Checking immunosuppression in a transplanted patient - we also use liquid chromatography coupled to mass spectrometry (LC-MS) here. The samples are injected into the device using an autosampler.

Automated analysis in microbiology.

Bacteria have to be cultivated ("grown") for detection - here, too, we are sometimes helped by automated machines.

Sample materials such as urine or swabs are automatically inoculated onto culture medium plates. This allows bacteria and yeasts to be cultivated, identified and tested for the effectiveness of various antibiotics.

Our departments introduce themselves

The Department of Clinical Chemistry is presented by:


Prof. Dr. Katharina Rentsch Savoca



Fachleiterin Klinische Chemie

After studying pharmacy, I completed further training as a clinical chemist. Since then, I have been working in clinical chemistry and have specialized in the field of drug level monitoring and toxicology.

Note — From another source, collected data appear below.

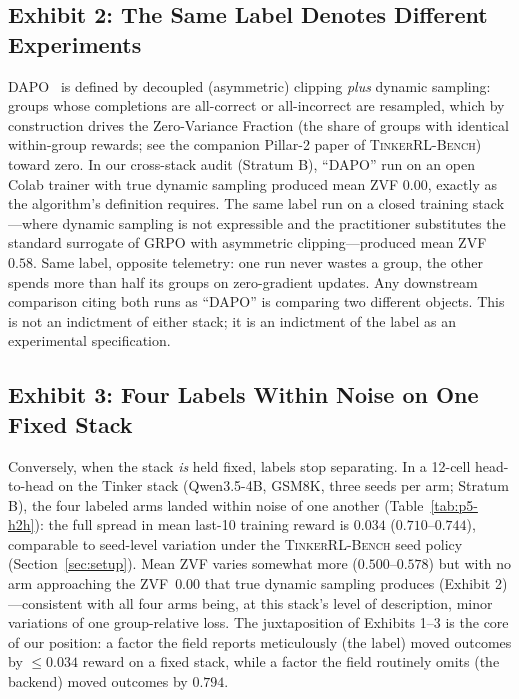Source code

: \documentclass{article}  \usepackage[preprint,nonatbib]{neurips_2026} \usepackage[numbers]{natbib}
\newcommand{\ours}{\textsc{TinkerRL-Bench}}
\providecommand{\tableref}[1]{Table~\ref{#1}}
\providecommand{\secref}[1]{Section~\ref{#1}}
\begin{document}
\subsection{Exhibit 2: The Same Label Denotes Different Experiments}
\label{sec:p5-exhibit-label}
DAPO~\citep{yu2025dapo} is defined by decoupled (asymmetric) clipping
\emph{plus} dynamic sampling: groups whose completions are all-correct or
all-incorrect are resampled, which by construction drives the Zero-Variance
Fraction (the share of groups with identical within-group rewards; see the
companion Pillar-2 paper of \ours{}) toward zero. In our cross-stack audit
(Stratum B), ``DAPO'' run on an open Colab trainer with true dynamic sampling
produced mean ZVF $0.00$, exactly as the algorithm's definition requires. The
same label run on a closed training stack---where dynamic sampling is not
expressible and the practitioner substitutes the standard surrogate of GRPO
with asymmetric clipping---produced mean ZVF $0.58$. Same label, opposite
telemetry: one run never wastes a group, the other spends more than half its
groups on zero-gradient updates. Any downstream comparison citing both runs as
``DAPO'' is comparing two different objects. This is not an indictment of
either stack; it is an indictment of the label as an experimental
specification.

\subsection{Exhibit 3: Four Labels Within Noise on One Fixed Stack}
\label{sec:p5-exhibit-h2h}
Conversely, when the stack \emph{is} held fixed, labels stop separating. In a
12-cell head-to-head on the Tinker stack (Qwen3.5-4B, GSM8K, three seeds per
arm; Stratum B), the four labeled arms landed within noise of one another
(\tableref{tab:p5-h2h}): the full spread in mean last-10 training reward is
$0.034$ ($0.710$--$0.744$), comparable to seed-level variation under the
\ours{} seed policy (\secref{sec:setup}). Mean ZVF varies somewhat more
($0.500$--$0.578$) but with no arm approaching the ZVF~$0.00$ that true dynamic
sampling produces (Exhibit 2)---consistent with all four arms being, at this
stack's level of description, minor variations of one group-relative loss. The
juxtaposition of Exhibits 1--3 is the core of our position: a factor the field
reports meticulously (the label) moved outcomes by $\leq 0.034$ reward on a
fixed stack, while a factor the field routinely omits (the backend) moved
outcomes by $0.794$.
\end{document}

As Head of Clinical Chemistry, I lead a team of academics and BMAs who take care of patient samples 24 hours a day, 7 days a week. I have also been in charge of laboratory medicine at the USB for almost 10 years, ensuring the efficiency and performance of the entire laboratory.

What fascinates me about laboratory medicine is the combination of highly specialized analysis with medical diagnostics. With our wide range of analyses, we support the diagnosis of our patients.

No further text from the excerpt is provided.